Newman told council that the office relies on a mix of local support and state grants and that fewer local offices remain in the state after funding reductions: "Currently, we're only about one of three of the offices that are left in the state," she said. The office has seven full-time staff, four regular part-time staff and additional outreach facilitators.

The FY2024 report highlighted program outputs. Newman said the VJCCCA detention-alternative program served 53 juveniles in house-arrest or electronic monitoring and the office's parenting programs reached 353 parents with an 87 percent completion rate. The Check and Connect truancy-prevention program served 108 students across the three school districts; Newman said she could not yet provide a final consolidated attendance and grade-change figure but reported "an increase in grades and attendance across the board" where data were available. The office provided bicycle safety instruction to 210 third- and fifth-graders at McSwain Elementary and plans to expand to two additional Staunton elementary schools this year.

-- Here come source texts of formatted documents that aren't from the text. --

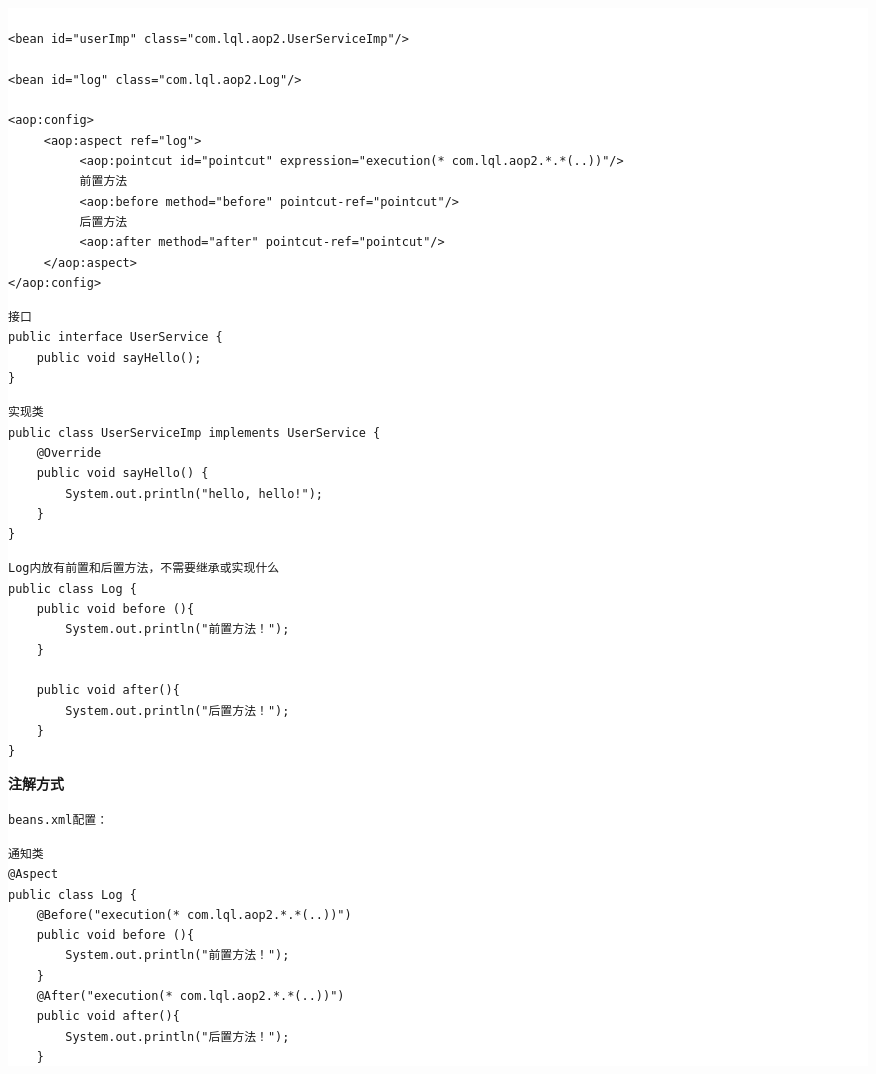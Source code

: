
 ```

<bean id="userImp" class="com.lql.aop2.UserServiceImp"/>

<bean id="log" class="com.lql.aop2.Log"/>

<aop:config>
     <aop:aspect ref="log">
          <aop:pointcut id="pointcut" expression="execution(* com.lql.aop2.*.*(..))"/>
          前置方法
          <aop:before method="before" pointcut-ref="pointcut"/>
          后置方法
          <aop:after method="after" pointcut-ref="pointcut"/>
     </aop:aspect>
</aop:config>

```

```
接口
public interface UserService {
	public void sayHello();
}

```

```
实现类
public class UserServiceImp implements UserService {
	@Override
	public void sayHello() {
		System.out.println("hello, hello!");
	}
}
```

```
Log内放有前置和后置方法，不需要继承或实现什么
public class Log {
	public void before (){
		System.out.println("前置方法！");
	}

	public void after(){
		System.out.println("后置方法！");
	}
}
```

**注解方式**

```
beans.xml配置：
```

```
通知类
@Aspect
public class Log {
	@Before("execution(* com.lql.aop2.*.*(..))")
	public void before (){
		System.out.println("前置方法！");
	}
	@After("execution(* com.lql.aop2.*.*(..))")
	public void after(){
		System.out.println("后置方法！");
	}

```
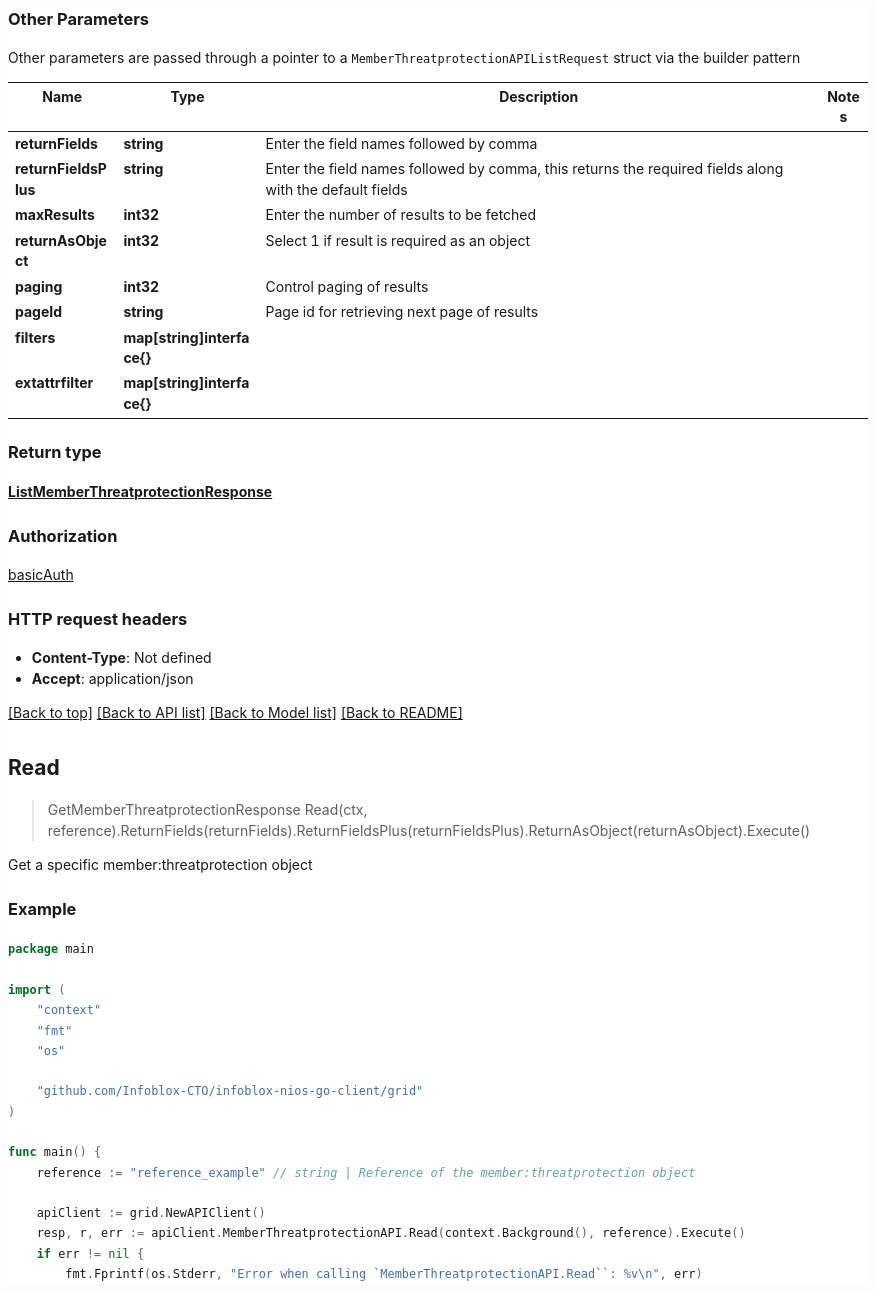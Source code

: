

### Other Parameters

Other parameters are passed through a pointer to a `MemberThreatprotectionAPIListRequest` struct via the builder pattern


Name | Type | Description  | Notes
------------- | ------------- | ------------- | -------------
**returnFields** | **string** | Enter the field names followed by comma | 
**returnFieldsPlus** | **string** | Enter the field names followed by comma, this returns the required fields along with the default fields | 
**maxResults** | **int32** | Enter the number of results to be fetched | 
**returnAsObject** | **int32** | Select 1 if result is required as an object | 
**paging** | **int32** | Control paging of results | 
**pageId** | **string** | Page id for retrieving next page of results | 
**filters** | **map[string]interface{}** |  | 
**extattrfilter** | **map[string]interface{}** |  | 

### Return type

[**ListMemberThreatprotectionResponse**](ListMemberThreatprotectionResponse.md)

### Authorization

[basicAuth](../README.md#basicAuth)

### HTTP request headers

- **Content-Type**: Not defined
- **Accept**: application/json

[[Back to top]](#) [[Back to API list]](../README.md#documentation-for-api-endpoints)
[[Back to Model list]](../README.md#documentation-for-models)
[[Back to README]](../README.md)


## Read

> GetMemberThreatprotectionResponse Read(ctx, reference).ReturnFields(returnFields).ReturnFieldsPlus(returnFieldsPlus).ReturnAsObject(returnAsObject).Execute()

Get a specific member:threatprotection object



### Example

```go
package main

import (
	"context"
	"fmt"
	"os"

	"github.com/Infoblox-CTO/infoblox-nios-go-client/grid"
)

func main() {
	reference := "reference_example" // string | Reference of the member:threatprotection object

	apiClient := grid.NewAPIClient()
	resp, r, err := apiClient.MemberThreatprotectionAPI.Read(context.Background(), reference).Execute()
	if err != nil {
		fmt.Fprintf(os.Stderr, "Error when calling `MemberThreatprotectionAPI.Read``: %v\n", err)
```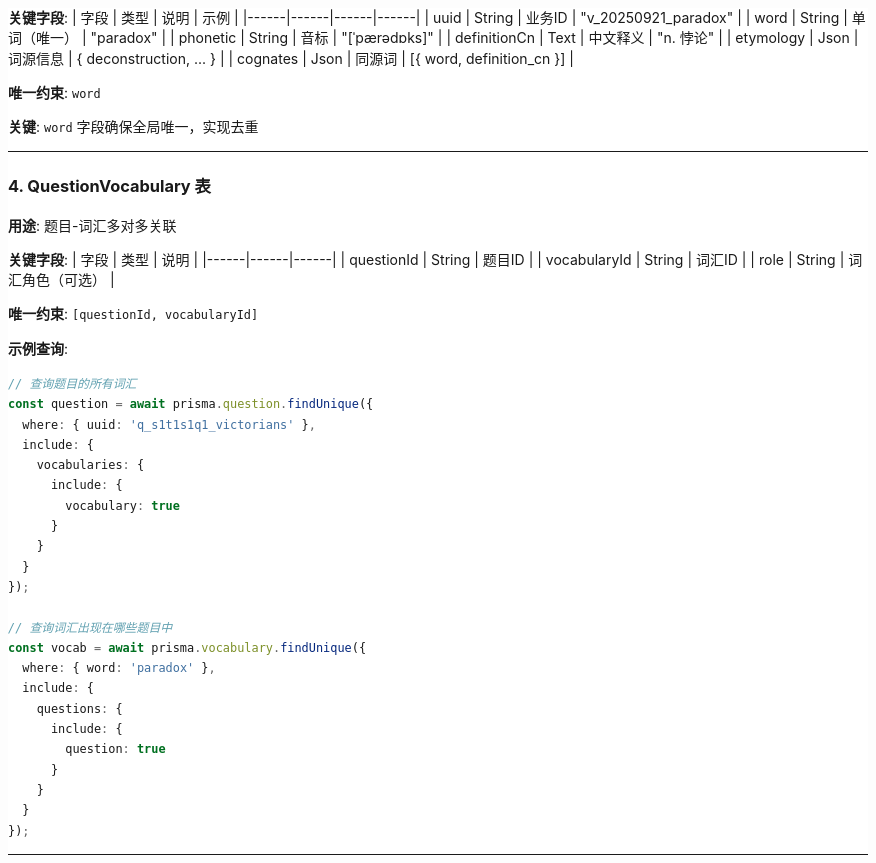 **关键字段**:
| 字段 | 类型 | 说明 | 示例 |
|------|------|------|------|
| uuid | String | 业务ID | "v_20250921_paradox" |
| word | String | 单词（唯一） | "paradox" |
| phonetic | String | 音标 | "[ˈpærədɒks]" |
| definitionCn | Text | 中文释义 | "n. 悖论" |
| etymology | Json | 词源信息 | { deconstruction, ... } |
| cognates | Json | 同源词 | [{ word, definition_cn }] |

**唯一约束**: `word`

**关键**: `word` 字段确保全局唯一，实现去重

---

### 4. QuestionVocabulary 表

**用途**: 题目-词汇多对多关联

**关键字段**:
| 字段 | 类型 | 说明 |
|------|------|------|
| questionId | String | 题目ID |
| vocabularyId | String | 词汇ID |
| role | String | 词汇角色（可选） |

**唯一约束**: `[questionId, vocabularyId]`

**示例查询**:
```typescript
// 查询题目的所有词汇
const question = await prisma.question.findUnique({
  where: { uuid: 'q_s1t1s1q1_victorians' },
  include: {
    vocabularies: {
      include: {
        vocabulary: true
      }
    }
  }
});

// 查询词汇出现在哪些题目中
const vocab = await prisma.vocabulary.findUnique({
  where: { word: 'paradox' },
  include: {
    questions: {
      include: {
        question: true
      }
    }
  }
});
```

---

Councilors asked how truancy cases are handled; Newman clarified that school systems initiate most truancy referrals and that parents can be charged in separate proceedings in some cases. "If it's elementary school, it's more than likely going to be the parents," she said, adding that Check and Connect currently serves middle- and high-school students because of staffing limits.

Newman described emerging trends staff see in the community: post-COVID truancy, widespread youth vaping — including THC vaping and edibles — and increasing mental-health needs among teens. She said the office is expanding prevention curricula (including vaping content from the American Lung Association's CATCH program), a fatherhood initiative tied to Department of Social Services funding, and a mobile outreach program called Community in Motion that brings sign-ups and services directly to neighborhoods.

Council members praised the office's reach and encouraged continued local support. Newman said staff are revising a 2022–24 strategic plan into a new 2025–28 plan that emphasizes evidence-based programming, data collection, marketing and community partnerships. She said the office will continue grant-seeking and regional cooperation to sustain services.

The director provided contact information and offered to return with additional detail if council requested more data on specific program outcomes.